[Stored data entries]
━━━━━━━━━━━━━━━━━━━━━━━━━━━━━━

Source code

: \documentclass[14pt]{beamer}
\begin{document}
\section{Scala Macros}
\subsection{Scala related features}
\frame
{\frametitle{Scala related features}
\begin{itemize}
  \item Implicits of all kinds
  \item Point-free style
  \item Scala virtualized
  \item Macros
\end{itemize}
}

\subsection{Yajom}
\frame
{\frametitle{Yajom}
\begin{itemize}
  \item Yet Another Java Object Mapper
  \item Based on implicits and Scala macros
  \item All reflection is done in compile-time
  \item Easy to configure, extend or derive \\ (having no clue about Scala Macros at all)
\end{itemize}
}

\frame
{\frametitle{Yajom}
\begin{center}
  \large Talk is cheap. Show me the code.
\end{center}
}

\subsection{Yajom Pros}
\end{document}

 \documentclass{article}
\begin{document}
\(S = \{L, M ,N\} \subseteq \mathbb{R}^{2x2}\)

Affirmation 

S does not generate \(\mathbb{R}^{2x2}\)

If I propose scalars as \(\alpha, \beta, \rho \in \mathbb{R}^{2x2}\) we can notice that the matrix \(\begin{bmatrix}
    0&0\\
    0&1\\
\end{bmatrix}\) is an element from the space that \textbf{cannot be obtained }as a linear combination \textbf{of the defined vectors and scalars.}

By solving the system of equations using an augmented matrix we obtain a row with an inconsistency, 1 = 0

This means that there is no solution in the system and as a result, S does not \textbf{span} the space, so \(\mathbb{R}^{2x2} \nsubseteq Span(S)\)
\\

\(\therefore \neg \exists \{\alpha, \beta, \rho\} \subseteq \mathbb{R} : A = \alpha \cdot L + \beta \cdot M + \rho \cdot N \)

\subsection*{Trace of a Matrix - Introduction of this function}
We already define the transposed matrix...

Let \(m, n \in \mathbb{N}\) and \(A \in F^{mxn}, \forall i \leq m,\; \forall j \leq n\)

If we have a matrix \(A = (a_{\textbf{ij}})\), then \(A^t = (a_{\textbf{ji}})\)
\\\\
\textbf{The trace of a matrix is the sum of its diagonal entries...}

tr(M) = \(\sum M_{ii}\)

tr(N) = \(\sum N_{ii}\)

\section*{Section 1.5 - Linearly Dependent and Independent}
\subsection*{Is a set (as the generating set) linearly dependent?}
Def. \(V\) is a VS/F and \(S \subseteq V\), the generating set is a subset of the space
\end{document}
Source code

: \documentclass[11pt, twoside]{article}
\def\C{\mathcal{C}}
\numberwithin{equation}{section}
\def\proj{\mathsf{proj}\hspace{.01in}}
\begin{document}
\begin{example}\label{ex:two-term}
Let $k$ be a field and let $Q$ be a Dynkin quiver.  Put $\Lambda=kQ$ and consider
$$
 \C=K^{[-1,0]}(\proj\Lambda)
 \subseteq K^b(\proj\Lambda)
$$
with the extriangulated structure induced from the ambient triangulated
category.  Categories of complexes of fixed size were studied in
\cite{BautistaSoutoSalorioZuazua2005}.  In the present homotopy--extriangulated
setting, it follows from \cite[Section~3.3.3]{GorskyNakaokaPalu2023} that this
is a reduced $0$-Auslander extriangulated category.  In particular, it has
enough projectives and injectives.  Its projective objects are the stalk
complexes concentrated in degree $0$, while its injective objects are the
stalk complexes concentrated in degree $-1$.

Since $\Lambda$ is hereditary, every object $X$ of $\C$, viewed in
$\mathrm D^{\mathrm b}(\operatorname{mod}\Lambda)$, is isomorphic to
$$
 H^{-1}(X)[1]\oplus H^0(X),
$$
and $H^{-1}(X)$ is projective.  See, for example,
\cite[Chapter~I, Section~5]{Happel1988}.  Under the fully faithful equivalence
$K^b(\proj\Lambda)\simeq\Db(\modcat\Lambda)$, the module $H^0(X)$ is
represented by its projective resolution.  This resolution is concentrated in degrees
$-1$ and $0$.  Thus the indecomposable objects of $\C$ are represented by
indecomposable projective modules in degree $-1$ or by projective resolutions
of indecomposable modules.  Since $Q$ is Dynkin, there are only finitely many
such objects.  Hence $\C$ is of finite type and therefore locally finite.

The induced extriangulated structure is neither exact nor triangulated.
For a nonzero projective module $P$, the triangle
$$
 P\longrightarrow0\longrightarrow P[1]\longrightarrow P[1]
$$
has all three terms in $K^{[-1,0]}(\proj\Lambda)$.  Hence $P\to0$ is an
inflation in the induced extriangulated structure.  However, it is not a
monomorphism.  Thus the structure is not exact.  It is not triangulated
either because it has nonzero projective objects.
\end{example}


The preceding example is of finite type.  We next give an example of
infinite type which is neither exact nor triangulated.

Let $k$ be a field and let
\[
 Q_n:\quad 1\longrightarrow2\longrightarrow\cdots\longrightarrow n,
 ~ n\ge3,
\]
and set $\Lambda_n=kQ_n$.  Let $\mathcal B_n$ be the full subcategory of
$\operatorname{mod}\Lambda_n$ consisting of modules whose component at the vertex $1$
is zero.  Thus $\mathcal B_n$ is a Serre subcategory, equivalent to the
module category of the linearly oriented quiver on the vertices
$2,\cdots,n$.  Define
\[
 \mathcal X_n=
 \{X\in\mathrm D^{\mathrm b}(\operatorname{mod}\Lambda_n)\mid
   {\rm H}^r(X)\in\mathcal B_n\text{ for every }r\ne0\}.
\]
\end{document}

━━━━━━━━━━━━━━━━━━━━━━━━━━━━━━

Given the data above, transcribe exactly the lines from the one containing "indecomposable projective modules" down to the one containing "The preceding example", and no others.

indecomposable projective modules in degree $-1$ or by projective resolutions
of indecomposable modules.  Since $Q$ is Dynkin, there are only finitely many
such objects.  Hence $\C$ is of finite type and therefore locally finite.

The induced extriangulated structure is neither exact nor triangulated.
For a nonzero projective module $P$, the triangle
$$
 P\longrightarrow0\longrightarrow P[1]\longrightarrow P[1]
$$
has all three terms in $K^{[-1,0]}(\proj\Lambda)$.  Hence $P\to0$ is an
inflation in the induced extriangulated structure.  However, it is not a
monomorphism.  Thus the structure is not exact.  It is not triangulated
either because it has nonzero projective objects.
\end{example}


The preceding example is of finite type.  We next give an example of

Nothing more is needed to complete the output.